____ Data shown

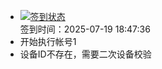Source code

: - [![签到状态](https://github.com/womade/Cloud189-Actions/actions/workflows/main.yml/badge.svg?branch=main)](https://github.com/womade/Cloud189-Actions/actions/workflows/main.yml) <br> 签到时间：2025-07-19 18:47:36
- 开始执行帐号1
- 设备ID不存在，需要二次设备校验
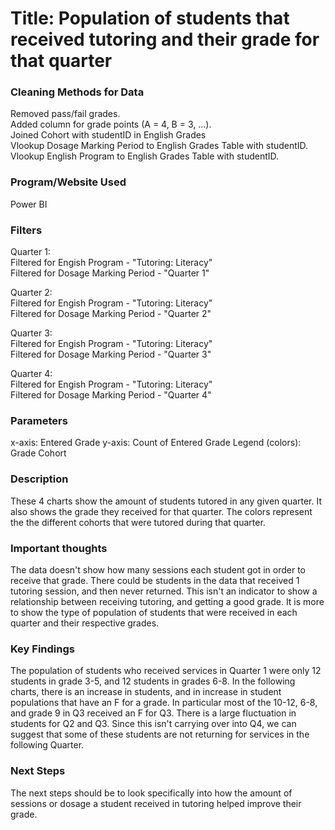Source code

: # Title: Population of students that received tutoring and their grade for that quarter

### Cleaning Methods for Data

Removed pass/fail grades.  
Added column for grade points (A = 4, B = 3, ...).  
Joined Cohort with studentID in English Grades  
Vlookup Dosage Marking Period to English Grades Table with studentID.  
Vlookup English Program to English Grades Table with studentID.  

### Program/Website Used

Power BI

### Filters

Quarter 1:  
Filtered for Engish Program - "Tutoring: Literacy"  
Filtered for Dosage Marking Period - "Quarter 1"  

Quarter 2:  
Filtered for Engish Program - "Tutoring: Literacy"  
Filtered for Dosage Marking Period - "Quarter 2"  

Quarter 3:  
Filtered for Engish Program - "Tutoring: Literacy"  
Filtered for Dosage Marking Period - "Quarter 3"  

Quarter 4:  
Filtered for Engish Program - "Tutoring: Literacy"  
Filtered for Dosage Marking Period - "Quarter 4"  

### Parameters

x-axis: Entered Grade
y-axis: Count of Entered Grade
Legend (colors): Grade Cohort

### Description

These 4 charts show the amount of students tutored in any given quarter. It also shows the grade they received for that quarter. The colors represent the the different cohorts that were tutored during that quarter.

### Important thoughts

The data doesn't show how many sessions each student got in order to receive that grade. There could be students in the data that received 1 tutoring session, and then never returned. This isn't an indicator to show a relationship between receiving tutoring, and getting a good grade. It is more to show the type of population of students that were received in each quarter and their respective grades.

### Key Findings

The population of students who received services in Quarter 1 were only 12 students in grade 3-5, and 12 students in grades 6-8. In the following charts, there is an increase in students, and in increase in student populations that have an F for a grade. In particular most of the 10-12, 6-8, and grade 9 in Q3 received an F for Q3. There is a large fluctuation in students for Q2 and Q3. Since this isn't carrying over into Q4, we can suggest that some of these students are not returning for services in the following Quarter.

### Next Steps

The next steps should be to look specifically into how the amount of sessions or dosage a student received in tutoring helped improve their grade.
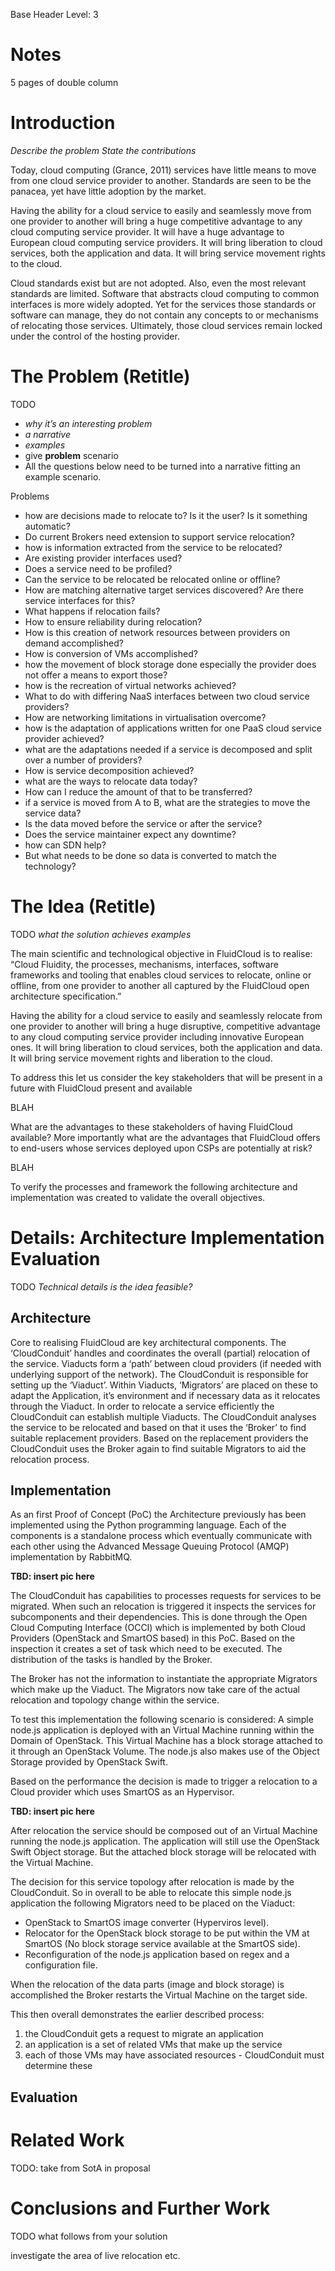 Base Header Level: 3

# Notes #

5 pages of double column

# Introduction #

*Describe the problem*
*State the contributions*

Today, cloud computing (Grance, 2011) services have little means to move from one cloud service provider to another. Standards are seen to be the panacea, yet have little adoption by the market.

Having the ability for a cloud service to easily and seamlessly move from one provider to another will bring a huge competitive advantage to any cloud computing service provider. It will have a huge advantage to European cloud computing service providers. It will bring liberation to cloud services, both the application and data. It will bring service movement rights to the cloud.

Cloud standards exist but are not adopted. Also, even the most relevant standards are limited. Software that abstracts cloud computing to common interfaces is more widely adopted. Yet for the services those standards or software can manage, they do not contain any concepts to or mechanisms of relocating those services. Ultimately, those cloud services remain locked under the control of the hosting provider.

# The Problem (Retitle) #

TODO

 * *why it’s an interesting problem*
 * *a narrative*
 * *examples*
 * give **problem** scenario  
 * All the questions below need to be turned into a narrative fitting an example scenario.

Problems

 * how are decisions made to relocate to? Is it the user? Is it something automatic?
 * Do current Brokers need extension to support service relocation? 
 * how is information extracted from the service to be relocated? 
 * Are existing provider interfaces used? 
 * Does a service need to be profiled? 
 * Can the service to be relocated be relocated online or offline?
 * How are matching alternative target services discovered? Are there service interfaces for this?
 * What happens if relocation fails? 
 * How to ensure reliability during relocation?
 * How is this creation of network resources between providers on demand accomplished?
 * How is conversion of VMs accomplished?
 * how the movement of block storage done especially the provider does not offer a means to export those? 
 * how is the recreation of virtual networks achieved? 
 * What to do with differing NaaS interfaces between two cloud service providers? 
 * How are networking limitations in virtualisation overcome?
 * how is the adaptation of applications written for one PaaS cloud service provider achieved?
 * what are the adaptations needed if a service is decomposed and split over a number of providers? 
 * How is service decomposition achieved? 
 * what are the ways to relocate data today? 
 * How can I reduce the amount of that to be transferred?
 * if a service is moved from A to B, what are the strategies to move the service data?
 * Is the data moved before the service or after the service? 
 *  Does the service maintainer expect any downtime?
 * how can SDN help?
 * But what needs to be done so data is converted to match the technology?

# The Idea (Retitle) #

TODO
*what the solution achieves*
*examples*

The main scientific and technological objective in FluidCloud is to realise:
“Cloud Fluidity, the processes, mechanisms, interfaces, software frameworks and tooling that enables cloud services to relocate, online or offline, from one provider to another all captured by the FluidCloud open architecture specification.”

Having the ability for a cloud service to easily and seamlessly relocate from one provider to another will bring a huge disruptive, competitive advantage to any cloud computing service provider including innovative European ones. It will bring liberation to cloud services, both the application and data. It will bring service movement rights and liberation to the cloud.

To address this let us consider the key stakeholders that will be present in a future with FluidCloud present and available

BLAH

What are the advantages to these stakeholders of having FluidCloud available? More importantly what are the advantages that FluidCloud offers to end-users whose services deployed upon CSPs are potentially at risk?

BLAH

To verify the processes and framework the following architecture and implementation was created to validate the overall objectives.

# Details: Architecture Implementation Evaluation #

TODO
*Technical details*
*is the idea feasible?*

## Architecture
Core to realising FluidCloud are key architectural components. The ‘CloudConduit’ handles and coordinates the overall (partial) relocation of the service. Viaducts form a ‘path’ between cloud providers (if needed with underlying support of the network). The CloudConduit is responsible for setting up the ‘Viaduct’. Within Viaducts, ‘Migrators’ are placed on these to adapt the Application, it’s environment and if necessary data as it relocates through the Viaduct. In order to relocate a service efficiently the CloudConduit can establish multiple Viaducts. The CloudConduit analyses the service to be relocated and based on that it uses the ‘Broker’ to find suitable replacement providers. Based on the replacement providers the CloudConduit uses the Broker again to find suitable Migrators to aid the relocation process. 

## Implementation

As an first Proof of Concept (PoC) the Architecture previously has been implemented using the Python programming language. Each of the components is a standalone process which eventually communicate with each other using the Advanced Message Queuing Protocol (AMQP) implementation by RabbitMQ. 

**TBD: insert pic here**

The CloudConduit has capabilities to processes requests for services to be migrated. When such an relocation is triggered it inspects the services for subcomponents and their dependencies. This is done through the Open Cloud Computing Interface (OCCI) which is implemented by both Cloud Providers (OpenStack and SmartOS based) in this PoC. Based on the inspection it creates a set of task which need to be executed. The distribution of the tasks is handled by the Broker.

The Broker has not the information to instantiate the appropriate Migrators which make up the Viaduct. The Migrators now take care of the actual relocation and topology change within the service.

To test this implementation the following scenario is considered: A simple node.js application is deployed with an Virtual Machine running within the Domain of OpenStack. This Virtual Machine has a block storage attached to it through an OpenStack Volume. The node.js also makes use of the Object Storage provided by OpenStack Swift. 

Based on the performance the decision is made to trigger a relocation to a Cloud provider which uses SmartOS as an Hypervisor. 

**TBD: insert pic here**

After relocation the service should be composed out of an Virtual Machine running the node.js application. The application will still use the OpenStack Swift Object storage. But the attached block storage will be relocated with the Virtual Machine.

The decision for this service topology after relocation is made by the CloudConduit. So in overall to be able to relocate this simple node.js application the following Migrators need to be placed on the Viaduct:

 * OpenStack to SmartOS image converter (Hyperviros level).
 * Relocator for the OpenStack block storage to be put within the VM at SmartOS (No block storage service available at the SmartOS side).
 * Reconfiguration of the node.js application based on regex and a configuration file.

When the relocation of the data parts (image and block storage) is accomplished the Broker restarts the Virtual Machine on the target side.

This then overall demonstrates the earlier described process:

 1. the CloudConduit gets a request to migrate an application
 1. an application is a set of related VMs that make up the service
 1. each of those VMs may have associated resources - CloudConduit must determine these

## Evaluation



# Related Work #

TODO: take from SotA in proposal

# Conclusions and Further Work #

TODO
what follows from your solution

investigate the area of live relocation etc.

________

All that belongs in the answer is the run of lines above from the line containing "interfaces for this?" through the line containing "mechanisms, interfaces, software", exactly as written.

• **Task answer**
 * How are matching alternative target services discovered? Are there service interfaces for this?
 * What happens if relocation fails? 
 * How to ensure reliability during relocation?
 * How is this creation of network resources between providers on demand accomplished?
 * How is conversion of VMs accomplished?
 * how the movement of block storage done especially the provider does not offer a means to export those? 
 * how is the recreation of virtual networks achieved? 
 * What to do with differing NaaS interfaces between two cloud service providers? 
 * How are networking limitations in virtualisation overcome?
 * how is the adaptation of applications written for one PaaS cloud service provider achieved?
 * what are the adaptations needed if a service is decomposed and split over a number of providers? 
 * How is service decomposition achieved? 
 * what are the ways to relocate data today? 
 * How can I reduce the amount of that to be transferred?
 * if a service is moved from A to B, what are the strategies to move the service data?
 * Is the data moved before the service or after the service? 
 *  Does the service maintainer expect any downtime?
 * how can SDN help?
 * But what needs to be done so data is converted to match the technology?

# The Idea (Retitle) #

TODO
*what the solution achieves*
*examples*

The main scientific and technological objective in FluidCloud is to realise:
“Cloud Fluidity, the processes, mechanisms, interfaces, software frameworks and tooling that enables cloud services to relocate, online or offline, from one provider to another all captured by the FluidCloud open architecture specification.”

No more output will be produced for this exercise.